Zack's Kernel News
Zack's Kernel News
Zack Brown discusses implementing digital rights management in-kernel, improving lighting controls, and updating printk().
Implementing Digital Rights Management In-Kernel
Content providers are always interested in ways to stream audio and video in such a way that the data cannot be copied by the recipient. Sean Paul recently posted a patch that the Chrome OS team has been using for three years to control content on Exynos, MediaTek, and Rockchip hardware. The patch can be used to turn content protection entirely off, it can request that content protection be enabled by the hardware driver, and it can actually stream protected data.
The patch was received with suspicion by kernel developers.
Pavel Machek specifically said that he couldn't see any case where a user would set the feature to anything other than "off." He also asked, "If kernel implements this, will it mean hardware vendors will have to prevent user[s] from updating the kernel on machines they own?" And wondered, "If this is merged, does it open kernel developers to DMCA threats if they try to change it?"
Daniel Vetter made the case that this particular patch would only encrypt data over a cable, using High-bandwidth Digital Content Protection (HDCP). It wouldn't implement any other aspects of content protection and was thus a generic data security feature. He added, "If you want to actually lock down a machine to implement content protection, then you need secure boot without an unlockable bootloader and a pile more bits in userspace. If you do all that, only then do you have full content protection. And yes, then you don't really own the machine fully."
Pavel replied, "This patch makes it more likely to see machines with locked down kernels, preventing developers from working with systems on their own, running hardware. That is evil and [a] direct threat to the Free software movement."

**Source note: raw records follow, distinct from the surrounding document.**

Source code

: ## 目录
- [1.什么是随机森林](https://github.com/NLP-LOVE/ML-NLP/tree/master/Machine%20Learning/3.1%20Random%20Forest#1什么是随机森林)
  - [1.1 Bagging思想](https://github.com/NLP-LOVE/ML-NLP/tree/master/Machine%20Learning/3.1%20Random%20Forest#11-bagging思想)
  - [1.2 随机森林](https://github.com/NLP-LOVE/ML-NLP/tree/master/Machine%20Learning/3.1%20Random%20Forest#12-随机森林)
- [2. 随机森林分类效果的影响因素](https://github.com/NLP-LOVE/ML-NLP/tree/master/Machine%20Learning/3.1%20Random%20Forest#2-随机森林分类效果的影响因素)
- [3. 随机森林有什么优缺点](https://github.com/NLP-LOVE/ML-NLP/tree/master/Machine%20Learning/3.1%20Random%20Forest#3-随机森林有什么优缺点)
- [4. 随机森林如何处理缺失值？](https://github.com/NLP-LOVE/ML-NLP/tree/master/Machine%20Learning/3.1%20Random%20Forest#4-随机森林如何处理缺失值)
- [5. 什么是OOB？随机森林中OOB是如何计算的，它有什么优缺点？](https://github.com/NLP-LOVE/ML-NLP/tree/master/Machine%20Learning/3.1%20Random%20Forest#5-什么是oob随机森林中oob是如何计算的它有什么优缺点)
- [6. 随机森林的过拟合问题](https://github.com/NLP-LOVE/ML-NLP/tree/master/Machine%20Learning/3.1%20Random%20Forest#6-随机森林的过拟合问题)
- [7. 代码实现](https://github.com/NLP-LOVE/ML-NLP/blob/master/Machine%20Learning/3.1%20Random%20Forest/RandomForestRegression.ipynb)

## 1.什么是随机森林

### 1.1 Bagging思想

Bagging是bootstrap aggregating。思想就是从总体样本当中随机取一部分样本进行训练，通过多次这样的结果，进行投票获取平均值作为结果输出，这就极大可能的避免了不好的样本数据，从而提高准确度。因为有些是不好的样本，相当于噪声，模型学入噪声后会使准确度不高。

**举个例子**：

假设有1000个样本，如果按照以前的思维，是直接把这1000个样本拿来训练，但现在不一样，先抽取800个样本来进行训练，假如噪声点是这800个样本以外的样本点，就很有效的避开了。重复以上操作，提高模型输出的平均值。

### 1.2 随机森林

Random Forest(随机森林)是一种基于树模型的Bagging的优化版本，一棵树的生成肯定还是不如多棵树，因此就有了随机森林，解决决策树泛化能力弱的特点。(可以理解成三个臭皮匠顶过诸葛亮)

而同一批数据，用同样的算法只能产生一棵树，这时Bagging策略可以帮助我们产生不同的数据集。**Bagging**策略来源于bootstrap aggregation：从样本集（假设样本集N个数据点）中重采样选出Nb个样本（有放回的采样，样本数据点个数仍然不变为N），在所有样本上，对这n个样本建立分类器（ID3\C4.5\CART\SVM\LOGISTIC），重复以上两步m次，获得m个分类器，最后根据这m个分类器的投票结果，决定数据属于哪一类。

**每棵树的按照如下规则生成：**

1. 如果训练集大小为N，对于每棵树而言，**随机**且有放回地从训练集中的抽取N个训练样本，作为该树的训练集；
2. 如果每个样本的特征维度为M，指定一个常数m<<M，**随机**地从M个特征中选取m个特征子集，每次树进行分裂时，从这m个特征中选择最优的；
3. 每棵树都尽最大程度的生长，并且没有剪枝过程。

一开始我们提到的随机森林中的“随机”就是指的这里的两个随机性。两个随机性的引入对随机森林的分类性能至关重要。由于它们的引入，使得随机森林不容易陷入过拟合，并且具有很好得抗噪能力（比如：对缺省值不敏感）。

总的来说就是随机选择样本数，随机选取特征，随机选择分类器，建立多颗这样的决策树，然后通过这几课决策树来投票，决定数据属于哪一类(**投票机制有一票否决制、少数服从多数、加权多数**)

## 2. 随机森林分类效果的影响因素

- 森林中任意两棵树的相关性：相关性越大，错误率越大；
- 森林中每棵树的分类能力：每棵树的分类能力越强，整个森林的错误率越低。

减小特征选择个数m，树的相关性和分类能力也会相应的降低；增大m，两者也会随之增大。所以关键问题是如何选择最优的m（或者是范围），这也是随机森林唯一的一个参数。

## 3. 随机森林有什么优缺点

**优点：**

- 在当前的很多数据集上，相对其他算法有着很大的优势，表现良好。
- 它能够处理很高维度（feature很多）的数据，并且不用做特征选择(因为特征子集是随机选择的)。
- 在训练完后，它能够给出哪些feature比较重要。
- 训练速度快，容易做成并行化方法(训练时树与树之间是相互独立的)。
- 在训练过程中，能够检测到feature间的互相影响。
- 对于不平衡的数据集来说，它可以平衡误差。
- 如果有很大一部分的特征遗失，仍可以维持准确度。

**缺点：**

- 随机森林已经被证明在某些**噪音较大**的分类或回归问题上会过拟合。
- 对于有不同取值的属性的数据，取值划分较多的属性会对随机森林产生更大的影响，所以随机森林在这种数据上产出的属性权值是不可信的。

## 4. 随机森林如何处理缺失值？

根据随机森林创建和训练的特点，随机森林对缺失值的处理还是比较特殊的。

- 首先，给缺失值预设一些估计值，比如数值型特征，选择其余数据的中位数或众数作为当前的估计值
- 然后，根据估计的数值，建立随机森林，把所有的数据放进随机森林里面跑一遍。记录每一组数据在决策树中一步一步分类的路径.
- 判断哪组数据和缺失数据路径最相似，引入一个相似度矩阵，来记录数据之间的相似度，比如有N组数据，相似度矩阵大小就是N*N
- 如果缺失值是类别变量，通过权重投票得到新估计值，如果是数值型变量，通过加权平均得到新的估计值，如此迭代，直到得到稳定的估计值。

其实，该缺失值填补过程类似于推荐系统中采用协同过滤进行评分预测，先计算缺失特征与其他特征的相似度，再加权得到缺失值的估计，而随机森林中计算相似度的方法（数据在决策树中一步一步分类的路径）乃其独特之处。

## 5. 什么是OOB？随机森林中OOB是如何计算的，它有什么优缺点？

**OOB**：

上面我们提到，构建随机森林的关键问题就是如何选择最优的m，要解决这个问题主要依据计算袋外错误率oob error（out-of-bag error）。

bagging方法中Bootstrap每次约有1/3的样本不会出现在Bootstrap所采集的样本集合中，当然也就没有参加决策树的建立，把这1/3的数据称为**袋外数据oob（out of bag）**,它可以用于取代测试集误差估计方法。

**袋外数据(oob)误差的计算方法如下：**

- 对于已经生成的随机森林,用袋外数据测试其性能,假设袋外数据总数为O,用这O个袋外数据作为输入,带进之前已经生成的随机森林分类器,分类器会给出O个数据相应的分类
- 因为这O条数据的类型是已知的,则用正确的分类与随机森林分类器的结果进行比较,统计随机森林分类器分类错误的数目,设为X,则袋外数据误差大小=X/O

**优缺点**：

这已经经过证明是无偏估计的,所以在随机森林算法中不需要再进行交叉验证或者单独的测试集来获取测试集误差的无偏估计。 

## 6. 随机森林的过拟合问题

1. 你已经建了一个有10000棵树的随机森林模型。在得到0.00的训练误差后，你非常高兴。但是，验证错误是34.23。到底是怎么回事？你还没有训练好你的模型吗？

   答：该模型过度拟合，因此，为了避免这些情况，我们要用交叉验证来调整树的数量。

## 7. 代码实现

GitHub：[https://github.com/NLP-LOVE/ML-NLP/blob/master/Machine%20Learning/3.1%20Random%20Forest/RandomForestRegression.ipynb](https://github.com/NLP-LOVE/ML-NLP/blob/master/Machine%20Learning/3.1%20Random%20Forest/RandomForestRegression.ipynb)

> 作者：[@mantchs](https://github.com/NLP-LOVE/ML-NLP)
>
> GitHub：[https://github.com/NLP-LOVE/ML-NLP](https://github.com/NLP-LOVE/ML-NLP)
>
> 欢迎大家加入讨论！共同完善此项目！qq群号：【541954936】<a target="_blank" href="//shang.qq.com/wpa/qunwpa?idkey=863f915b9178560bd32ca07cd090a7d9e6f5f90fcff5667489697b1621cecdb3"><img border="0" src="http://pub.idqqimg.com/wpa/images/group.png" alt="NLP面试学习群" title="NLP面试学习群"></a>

He added, "Users compiling their own kernels get no benefit from it. Actually it looks like this only benefits Intel and Disney. We don't want that." And he concluded, "it does not belong in kernel."
Alex Deucher suggested that the patch might be useful for "sensitive video streams in government offices where you want to avoid a spy potentially tapping the cable to see the video stream." He added that it was not just Intel and Disney who would benefit, but also "just about every SoC manufacturer and Google and Amazon and a ton of other companies and organizations."
Alex suggested that if the kernel folks didn't want a patch like this, then they should also remove support for encrypted filesystems and encrypted virtual machines. To which Pavel replied, "Encrypted filesystems benefit users. Encrypted video is designed to work against users. In particular, users don't have encryption keys for video they generate. I'd have nothing against [a] feature that would let users encrypt video with keys they control."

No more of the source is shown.